Playing the new experience from Fusion, NASA and MIT.

by Jordan Zakarin

It was cool to watch Matt Damon walk on Mars, but as expected, way cooler to do it myself. Such is the difference between traditional film — with even the most incredible CGI — and the opportunity for immersion offered by virtual reality.

Fusion, the media company owned by Disney and Univision, made available to the press on Saturday a playable prototype of its upcoming VR experience, Mars 2030, which it is developing in concert with NASA and MIT. The Martian, the smash hit sci-fi adventure that abandoned Damon (as astronaut Mark Watney) on Mars, had its own promotional virtual reality tie-in, but Fusion’s VR experience is a much more scientifically rigorous outing. Inverse tried it out at the Tribeca Film Festival’s Storyscapes display, where producer Julian Reyes strapped an Oculus Rift headset on curious passersby and sent them off for a stroll on a very authentic version of the Red Planet.

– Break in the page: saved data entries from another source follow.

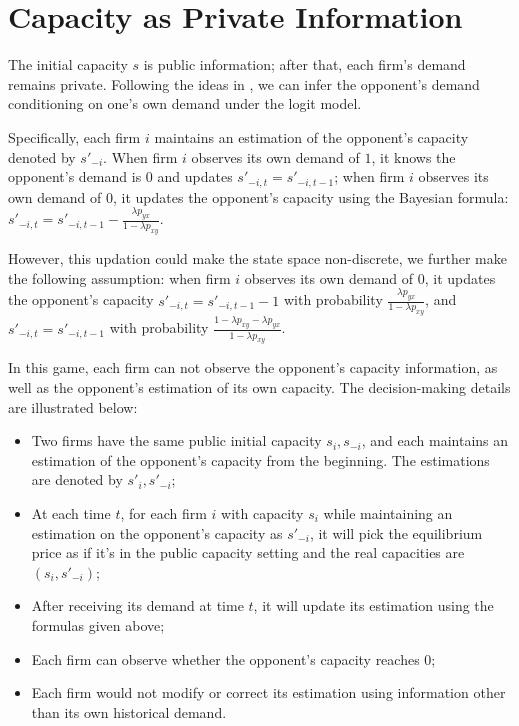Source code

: \documentclass[12pt,letterpaper]{article}
\begin{document}
\section{Capacity as Private Information}

The initial capacity $s$ is public information; after that, each firm's demand remains private. Following the ideas in \cite{loots2023data}, we can infer the opponent's demand conditioning on one's own demand under the logit model. 

Specifically, each firm $i$ maintains an estimation of the opponent's capacity denoted by $s'_{-i}$. When firm $i$ observes its own demand of $1$, it knows the opponent's demand is $0$ and updates $s'_{-i,t}=s'_{-i,t-1}$; when firm $i$ observes its own demand of $0$, it updates the opponent's capacity using the Bayesian formula: $s'_{-i,t} = s'_{-i,t-1}-\frac{\lambda p_{yx}}{1-\lambda p_{xy}}$. 

However, this updation could make the state space non-discrete, we further make the following assumption: when firm $i$ observes its own demand of $0$, it updates the opponent's capacity $s'_{-i,t} = s'_{-i,t-1}-1$ with probability $\frac{\lambda p_{yx}}{1-\lambda p_{xy}}$, and $s'_{-i,t} = s'_{-i,t-1}$ with probability $\frac{1-\lambda p_{xy}-\lambda p_{yx}}{1-\lambda p_{xy}}$.

In this game, each firm can not observe the opponent's capacity information, as well as the opponent's estimation of its own capacity. The decision-making details are illustrated below:

\begin{itemize}
    \item Two firms have the same public initial capacity $s_i, s_{-i}$, and each maintains an estimation of the opponent’s capacity from the beginning. The estimations are denoted by $s'_i,s'_{-i}$;
    \item At each time $t$, for each firm $i$ with capacity $s_i$ while maintaining an estimation on the opponent's capacity as $s'_{-i}$, it will pick the equilibrium price as if it's in the public capacity setting and the real capacities are $(s_i,s'_{-i})$;
    \item After receiving its demand at time $t$, it will update its estimation using the formulas given above;
    \item Each firm can observe whether the opponent's capacity reaches $0$;
    \item Each firm would not modify or correct its estimation using information other than its own historical demand.
\end{itemize}
\end{document}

The Mars 2030 VR experience is like a hybrid of a video game (it’s built on the Unreal engine and uses an XBox controller to move a first-person perspective) and educational software. Reyes explained that the massive, mountainous, and very detailed landscapes that players traverse are all accurate topographical depictions of Mars, based on data given to the developers by NASA. Other elements, including the level of gravity — and how it directs a player’s floating jump steps — are also tied to official data collected by a Mars rover.

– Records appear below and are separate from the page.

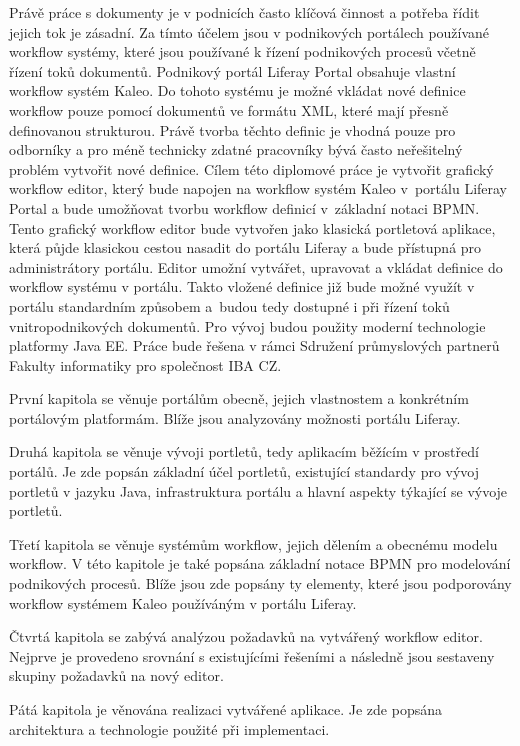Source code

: \documentclass{fithesis}
\begin{document}
Právě práce s dokumenty je v podnicích často klíčová činnost a potřeba řídit jejich tok je zásadní. Za tímto účelem jsou v podnikových portálech používané workflow systémy, které jsou používané k řízení podnikových procesů včetně řízení toků dokumentů. Podnikový portál Liferay Portal obsahuje vlastní workflow systém Kaleo. Do tohoto systému je možné vkládat nové definice workflow pouze pomocí dokumentů ve formátu XML, které mají přesně definovanou strukturou. Právě tvorba těchto definic je vhodná pouze pro odborníky a pro méně technicky zdatné pracovníky bývá často neřešitelný problém vytvořit nové definice. Cílem této diplomové práce je vytvořit grafický workflow editor, který bude napojen na workflow systém Kaleo v~portálu Liferay Portal a bude umožňovat tvorbu workflow definicí v~základní notaci BPMN. Tento grafický workflow editor bude vytvořen jako klasická portletová aplikace, která půjde klasickou cestou nasadit do portálu Liferay a bude přístupná pro administrátory portálu. Editor umožní vytvářet, upravovat a vkládat definice do workflow systému v portálu. Takto vložené definice již bude možné využít v portálu standardním způsobem a~budou tedy dostupné i při řízení toků vnitropodnikových dokumentů. Pro vývoj budou použity moderní technologie platformy Java EE. Práce bude řešena v rámci Sdružení průmyslových partnerů Fakulty informatiky pro společnost IBA CZ.

První kapitola se věnuje portálům obecně, jejich vlastnostem a konkrétním portálovým platformám. Blíže jsou analyzovány možnosti portálu Liferay.

Druhá kapitola se věnuje vývoji portletů, tedy aplikacím běžícím v prostředí portálů. Je zde popsán základní účel portletů, existující standardy pro vývoj portletů v jazyku Java, infrastruktura portálu a hlavní aspekty týkající se vývoje portletů.

Třetí kapitola se věnuje systémům workflow, jejich dělením a obecnému modelu workflow. V této kapitole je také popsána základní notace BPMN pro modelování podnikových procesů. Blíže jsou zde popsány ty elementy, které jsou podporovány workflow systémem Kaleo používáným v portálu Liferay.

Čtvrtá kapitola se zabývá analýzou požadavků na vytvářený workflow editor. Nejprve je provedeno srovnání s existujícími řešeními a následně jsou sestaveny skupiny požadavků na nový editor.

Pátá kapitola je věnována realizaci vytvářené aplikace. Je zde popsána architektura a technologie použité při implementaci.
\end{document}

“Through visiting NASA on several occasions, we signed a Space Act agreement with them to be able to create it,” Reyes told Inverse. “It’s an agreement that gives us access to almost all of NASA’s research. We went to Johnson Space Center, Langley Research Center, and we spoke with people from geologist to crew health experts. We’re trying to do a comprehensive look at what a mission to Mars is going to look like.”

Much of that is still up for debate; Reyes himself initially embarked on the project after the Mars One feasibility study done by MIT cast major doubts on the prospects of the proposed private mission to our nearest neighbor in the solar system.

“They didn’t want us to pick a specific location and call it something, because it starts an argument among scientists, because they’re still deciding on where a mission to Mars would go, so we selected what is basically Mawrth Crater — an interesting geological location because it used to be a lake at one point.”

In this early iteration of the experience, players can travel the equivalent of 20 square kilometers, a long journey made faster with the use of a rover, itself based on a NASA prototype. More impressively, they can see a full 700 kilometers via the 360 degree camera. The traversable territory includes gigantic ancient tunnels, which are so massive that they just feel like they have to be out of a sci-fi film.

“These are real kilometer-wide tunnels that basically, you can fit two Empire State Buildings inside of, just by height,” he explained. “And they run for hundreds of kilometers.”

Entrance into the tunnel triggers a shift in time, taking the player back through four billion years of Mars history. That part isn’t finished yet; Reyes and his team have only been officially building the experience for the past four months. Once it’s finished, the game will be available on mainstream VR platforms including Oculus, Google Cardboard, and Samsung’s Gear VR. It makes use of Nvidia’s technology to keep it at a clean 90 fps, meaning that even if you find yourself a bit unnerved by the lack of gravity, there at least won’t be flickering frames and drags to disturb you.

“We’re using a video game engine,” Reyes said, “but using a video game engine to create something as scientifically accurate as possible.”